Crepe dovute al nuovo sistema frenante
A dirlo a chiare lettere è la bozza del rapporto finale dello stesso SISI, che i giornalisti di SRF si sono procurati. Vi si legge che “la rottura della ruota non è da ricondurre a una carenza nella manutenzione del vagone 466-2 (...) Si tratta qui di un problema sistematico”. Le fessure constatate sul pezzo che spezzandosi aveva causato l’incidente hanno potuto essere constatate su tutte le ruote del vagone, che in parte erano molto più nuove. All’origine di queste crepe c’è un “sovraccarico termico”. In concreto: le ruote si sono surriscaldate e di conseguenza si sono formate le crepe che, estendendosi, hanno portato alla rottura della ruota. Secondo quattro esperti sentiti da Rundschau, questo rischio si presenta sulla gran parte dei vagoni merci in circolazione. Per tre motivi:
La maggior parte utilizza ancora freni a tamburo, in cui un ceppo preme sulla ruota
I treni merci non viaggiano più oggi a 60-80 km/h, ma a 100 km/h. Questo significa che in presenza di un semaforo rosso la loro frenata, già molto lunga a causa della grande massa, si allunga ulteriormente
I ceppi dei freni erano una volta di ghisa, che permette di dissipare il calore meglio del materiale composito utilizzato nelle composizioni più moderne.

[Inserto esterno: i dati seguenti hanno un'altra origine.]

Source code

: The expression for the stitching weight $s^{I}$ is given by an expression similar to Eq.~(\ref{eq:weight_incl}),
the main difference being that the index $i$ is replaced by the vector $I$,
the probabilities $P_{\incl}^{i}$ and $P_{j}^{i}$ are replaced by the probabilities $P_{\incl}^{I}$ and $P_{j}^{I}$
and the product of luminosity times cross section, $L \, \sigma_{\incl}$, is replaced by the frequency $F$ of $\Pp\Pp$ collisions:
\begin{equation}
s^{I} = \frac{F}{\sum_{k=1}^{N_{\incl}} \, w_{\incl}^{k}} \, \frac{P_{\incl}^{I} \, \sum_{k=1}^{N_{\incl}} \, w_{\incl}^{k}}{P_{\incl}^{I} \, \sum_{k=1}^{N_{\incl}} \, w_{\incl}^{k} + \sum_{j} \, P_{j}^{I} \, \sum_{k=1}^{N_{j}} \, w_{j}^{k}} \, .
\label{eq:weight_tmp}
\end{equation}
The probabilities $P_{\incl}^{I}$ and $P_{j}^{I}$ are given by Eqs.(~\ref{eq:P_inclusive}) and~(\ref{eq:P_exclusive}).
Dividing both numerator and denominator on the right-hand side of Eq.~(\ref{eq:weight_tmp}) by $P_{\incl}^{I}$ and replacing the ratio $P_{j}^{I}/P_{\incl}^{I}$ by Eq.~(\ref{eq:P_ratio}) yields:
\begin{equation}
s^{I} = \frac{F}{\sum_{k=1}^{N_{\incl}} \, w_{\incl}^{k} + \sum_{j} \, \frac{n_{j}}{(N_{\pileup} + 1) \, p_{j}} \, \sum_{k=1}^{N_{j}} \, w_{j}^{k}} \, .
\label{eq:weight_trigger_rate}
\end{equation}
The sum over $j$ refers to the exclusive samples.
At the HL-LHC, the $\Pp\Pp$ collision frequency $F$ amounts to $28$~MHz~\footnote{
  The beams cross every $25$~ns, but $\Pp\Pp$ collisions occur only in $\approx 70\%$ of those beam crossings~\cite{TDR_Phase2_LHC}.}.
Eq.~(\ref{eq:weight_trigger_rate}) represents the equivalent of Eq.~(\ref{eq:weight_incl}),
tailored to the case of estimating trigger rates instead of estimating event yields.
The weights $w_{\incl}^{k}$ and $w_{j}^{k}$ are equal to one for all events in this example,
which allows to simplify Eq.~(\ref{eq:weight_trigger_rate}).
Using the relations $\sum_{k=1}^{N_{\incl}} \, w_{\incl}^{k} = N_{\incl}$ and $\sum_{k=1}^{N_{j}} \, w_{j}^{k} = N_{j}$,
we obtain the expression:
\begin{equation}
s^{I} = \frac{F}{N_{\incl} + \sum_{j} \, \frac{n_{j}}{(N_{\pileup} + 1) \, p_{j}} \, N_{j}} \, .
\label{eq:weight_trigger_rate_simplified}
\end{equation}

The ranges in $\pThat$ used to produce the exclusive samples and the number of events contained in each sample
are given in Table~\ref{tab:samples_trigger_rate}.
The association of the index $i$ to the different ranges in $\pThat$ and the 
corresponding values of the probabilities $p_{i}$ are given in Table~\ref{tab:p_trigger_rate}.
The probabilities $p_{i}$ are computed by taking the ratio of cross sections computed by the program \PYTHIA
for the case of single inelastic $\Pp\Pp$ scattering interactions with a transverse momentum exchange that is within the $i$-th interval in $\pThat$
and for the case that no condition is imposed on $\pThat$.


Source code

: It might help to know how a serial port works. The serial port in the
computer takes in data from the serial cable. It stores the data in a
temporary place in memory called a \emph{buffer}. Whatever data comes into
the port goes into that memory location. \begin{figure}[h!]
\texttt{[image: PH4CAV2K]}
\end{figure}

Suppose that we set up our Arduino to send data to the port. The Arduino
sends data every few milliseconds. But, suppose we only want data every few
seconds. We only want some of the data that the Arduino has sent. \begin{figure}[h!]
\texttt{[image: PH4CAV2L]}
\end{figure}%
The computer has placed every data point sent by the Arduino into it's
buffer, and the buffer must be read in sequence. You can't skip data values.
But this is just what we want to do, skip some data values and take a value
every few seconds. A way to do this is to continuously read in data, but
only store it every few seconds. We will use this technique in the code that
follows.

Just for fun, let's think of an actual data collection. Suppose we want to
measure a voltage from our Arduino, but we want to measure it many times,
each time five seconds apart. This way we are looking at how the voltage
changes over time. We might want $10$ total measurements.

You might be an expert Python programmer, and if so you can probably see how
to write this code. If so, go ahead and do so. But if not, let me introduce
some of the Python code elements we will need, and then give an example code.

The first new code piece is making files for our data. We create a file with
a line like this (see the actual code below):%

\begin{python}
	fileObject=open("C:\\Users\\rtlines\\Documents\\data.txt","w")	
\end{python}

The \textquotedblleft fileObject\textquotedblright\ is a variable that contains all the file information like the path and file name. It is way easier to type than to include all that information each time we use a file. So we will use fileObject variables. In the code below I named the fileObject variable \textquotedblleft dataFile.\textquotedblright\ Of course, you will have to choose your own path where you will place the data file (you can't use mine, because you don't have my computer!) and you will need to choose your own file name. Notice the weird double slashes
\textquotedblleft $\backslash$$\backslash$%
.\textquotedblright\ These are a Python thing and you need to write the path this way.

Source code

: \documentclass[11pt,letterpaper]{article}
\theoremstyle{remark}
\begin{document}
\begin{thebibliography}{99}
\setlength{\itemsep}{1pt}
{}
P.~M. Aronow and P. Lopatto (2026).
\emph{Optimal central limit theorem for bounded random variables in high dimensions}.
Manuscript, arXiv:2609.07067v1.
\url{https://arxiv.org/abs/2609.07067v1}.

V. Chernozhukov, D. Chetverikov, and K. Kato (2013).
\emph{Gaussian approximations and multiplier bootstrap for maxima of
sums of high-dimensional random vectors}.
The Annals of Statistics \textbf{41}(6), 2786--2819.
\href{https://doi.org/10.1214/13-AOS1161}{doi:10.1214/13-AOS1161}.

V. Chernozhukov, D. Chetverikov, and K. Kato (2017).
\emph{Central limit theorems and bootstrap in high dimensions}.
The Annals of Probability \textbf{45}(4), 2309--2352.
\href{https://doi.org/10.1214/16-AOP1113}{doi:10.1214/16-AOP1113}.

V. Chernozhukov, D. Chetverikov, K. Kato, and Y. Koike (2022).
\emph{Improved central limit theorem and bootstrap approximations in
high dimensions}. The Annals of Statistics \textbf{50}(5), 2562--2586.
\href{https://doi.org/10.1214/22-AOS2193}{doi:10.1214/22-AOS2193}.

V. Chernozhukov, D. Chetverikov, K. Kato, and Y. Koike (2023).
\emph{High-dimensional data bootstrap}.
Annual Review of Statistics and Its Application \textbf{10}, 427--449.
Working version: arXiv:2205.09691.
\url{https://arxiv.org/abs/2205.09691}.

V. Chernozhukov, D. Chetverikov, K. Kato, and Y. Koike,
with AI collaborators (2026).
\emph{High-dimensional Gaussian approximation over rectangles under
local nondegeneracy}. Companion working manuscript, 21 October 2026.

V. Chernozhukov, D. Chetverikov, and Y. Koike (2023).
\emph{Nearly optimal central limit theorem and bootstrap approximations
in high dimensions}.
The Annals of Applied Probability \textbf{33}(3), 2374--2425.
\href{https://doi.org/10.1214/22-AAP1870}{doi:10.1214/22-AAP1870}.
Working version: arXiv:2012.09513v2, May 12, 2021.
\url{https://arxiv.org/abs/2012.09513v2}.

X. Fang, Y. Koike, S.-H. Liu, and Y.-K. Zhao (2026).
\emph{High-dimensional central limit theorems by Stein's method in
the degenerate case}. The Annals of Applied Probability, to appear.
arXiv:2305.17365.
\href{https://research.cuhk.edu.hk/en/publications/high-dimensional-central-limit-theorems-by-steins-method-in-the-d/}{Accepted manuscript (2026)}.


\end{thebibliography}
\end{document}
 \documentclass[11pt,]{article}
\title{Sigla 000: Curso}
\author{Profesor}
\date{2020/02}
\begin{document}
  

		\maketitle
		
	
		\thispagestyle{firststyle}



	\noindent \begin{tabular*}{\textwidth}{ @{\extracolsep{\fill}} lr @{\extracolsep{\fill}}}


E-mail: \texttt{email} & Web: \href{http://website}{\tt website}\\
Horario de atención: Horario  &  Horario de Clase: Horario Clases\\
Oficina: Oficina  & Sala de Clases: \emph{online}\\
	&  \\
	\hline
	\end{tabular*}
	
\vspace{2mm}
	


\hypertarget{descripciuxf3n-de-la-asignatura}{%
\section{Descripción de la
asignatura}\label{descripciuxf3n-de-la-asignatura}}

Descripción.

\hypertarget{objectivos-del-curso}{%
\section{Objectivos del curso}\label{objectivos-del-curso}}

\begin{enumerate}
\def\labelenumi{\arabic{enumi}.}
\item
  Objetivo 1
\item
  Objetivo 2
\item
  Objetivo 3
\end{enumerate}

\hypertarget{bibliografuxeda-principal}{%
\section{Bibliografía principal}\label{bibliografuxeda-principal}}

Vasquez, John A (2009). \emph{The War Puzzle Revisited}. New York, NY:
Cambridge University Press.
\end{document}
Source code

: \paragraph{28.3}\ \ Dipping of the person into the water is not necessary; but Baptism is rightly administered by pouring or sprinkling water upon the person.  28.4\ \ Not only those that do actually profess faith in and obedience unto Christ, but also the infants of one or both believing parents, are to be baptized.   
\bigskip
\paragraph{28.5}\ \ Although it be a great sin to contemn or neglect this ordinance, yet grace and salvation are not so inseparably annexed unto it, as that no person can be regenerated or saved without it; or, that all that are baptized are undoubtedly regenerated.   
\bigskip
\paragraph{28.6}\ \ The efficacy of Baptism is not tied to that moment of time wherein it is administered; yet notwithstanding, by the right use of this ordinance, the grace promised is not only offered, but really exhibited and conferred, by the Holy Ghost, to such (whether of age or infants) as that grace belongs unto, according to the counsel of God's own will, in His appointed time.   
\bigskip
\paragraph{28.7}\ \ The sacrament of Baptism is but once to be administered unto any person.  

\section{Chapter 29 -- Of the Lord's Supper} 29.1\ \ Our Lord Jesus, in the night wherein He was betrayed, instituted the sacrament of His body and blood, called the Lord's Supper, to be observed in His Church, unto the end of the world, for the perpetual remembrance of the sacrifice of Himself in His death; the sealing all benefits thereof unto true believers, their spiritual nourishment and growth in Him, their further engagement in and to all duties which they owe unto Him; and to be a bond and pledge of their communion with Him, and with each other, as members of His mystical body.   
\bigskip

In Svizzera FFS Cargo ha proceduto entro la fine del 2019 alla sostituzione dei freni dei suoi oltre 500 carri merci con quelli nuovi, il cui vantaggio consiste nel minore impatto acustico, rispettoso del limite di 83 db(A) definito dalla legislazione europea. Dal 2020 la Confederazione vieta sulla rete elvetica a scartamento normale la circolazione di carri con ceppi frenanti in ghisa.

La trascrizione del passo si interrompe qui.